In der akuten Notsituation gilt es, direkt und unbürokratisch zu unterstützen. Sachsen kann durch die Lieferung von Hilfsgütern und Bereitstellung von Finanzmitteln einen wichtigen Hilfsbeitrag leisten. Die Zusammenarbeit mit Partnerinnen und Partnern in unseren Nachbarländern ist dabei essentiell. Ihnen wollen wir auch weiterhin bei der Aufnahme von Geflüchteten aus der Ukraine unter die Arme greifen. Wir setzen uns zudem dafür ein, die Perspektive der Ukrainerinnen und Ukrainern in Hilfsstrukturen und politische Entscheidungen einzubeziehen.

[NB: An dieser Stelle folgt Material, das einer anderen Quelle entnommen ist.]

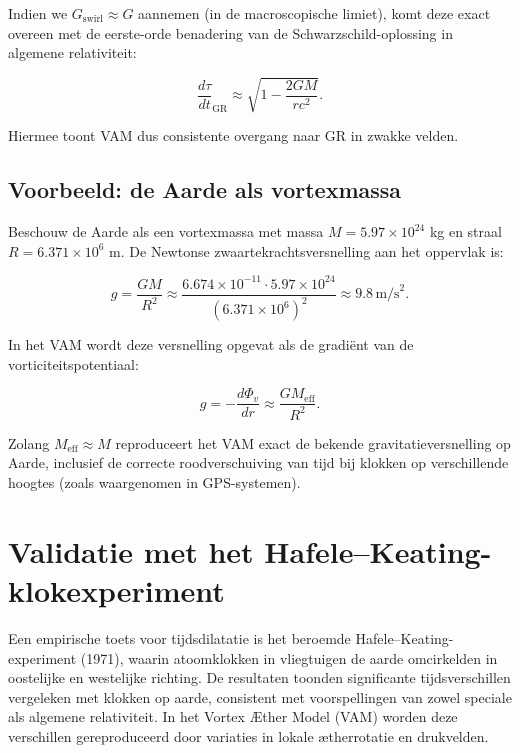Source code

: Indien we $G_{\text{swirl}} \approx G$ aannemen (in de macroscopische limiet), komt deze exact overeen met de eerste-orde benadering van de Schwarzschild-oplossing in algemene relativiteit:

\begin{equation}
\frac{d\tau}{dt}_\text{GR} \approx \sqrt{1 - \frac{2GM}{rc^2}}.
\end{equation}

Hiermee toont VAM dus consistente overgang naar GR in zwakke velden.

\subsection{Voorbeeld: de Aarde als vortexmassa}

Beschouw de Aarde als een vortexmassa met massa $M = 5.97 \times 10^{24}$ kg en straal $R = 6.371 \times 10^6$ m. De Newtonse zwaartekrachtsversnelling aan het oppervlak is:

\begin{equation}
g = \frac{G M}{R^2} \approx \frac{6.674 \times 10^{-11} \cdot 5.97 \times 10^{24}}{(6.371 \times 10^6)^2} \approx 9.8 \, \text{m/s}^2.
\end{equation}

In het VAM wordt deze versnelling opgevat als de gradiënt van de vorticiteitspotentiaal:

\begin{equation}
g = -\frac{d\Phi_v}{dr} \approx \frac{G M_{\text{eff}}}{R^2}.
\end{equation}

Zolang $M_{\text{eff}} \approx M$ reproduceert het VAM exact de bekende gravitatieversnelling op Aarde, inclusief de correcte roodverschuiving van tijd bij klokken op verschillende hoogtes (zoals waargenomen in GPS-systemen).

\section{Validatie met het Hafele–Keating-klokexperiment}

Een empirische toets voor tijdsdilatatie is het beroemde Hafele–Keating-experiment (1971), waarin atoomklokken in vliegtuigen de aarde omcirkelden in oostelijke en westelijke richting. De resultaten toonden significante tijdsverschillen vergeleken met klokken op aarde, consistent met voorspellingen van zowel speciale als algemene relativiteit. In het Vortex Æther Model (VAM) worden deze verschillen gereproduceerd door variaties in lokale ætherrotatie en drukvelden.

Kinder und junge Menschen in der Ukraine leiden besonders unter der aktuellen Situation. Sie werden ihrer Zukunft beraubt. Wir wollen in Sachsen sicherstellen, dass das Recht auf Bildung von geflüchteten Kindern gewährleistet wird. Sie sollen schnellstmöglich nach Ankunft Angebote von Kinderbetreuung und Bildung erhalten. Die Kommunen wollen wir bei dieser Aufgabe mit der Bereitstellung von Ressourcen unterstützen. Besonders schutzbedürftig sind Kinder und Jugendliche in Kinderheimen und Menschen mit Behinderung. Der Freistaat unterstützt deren Evakuierung bereits fachlich und logistisch. Auch hier gilt es, zeitnah die notwendigen Betreuungsangebote zur Verfügung zu stellen.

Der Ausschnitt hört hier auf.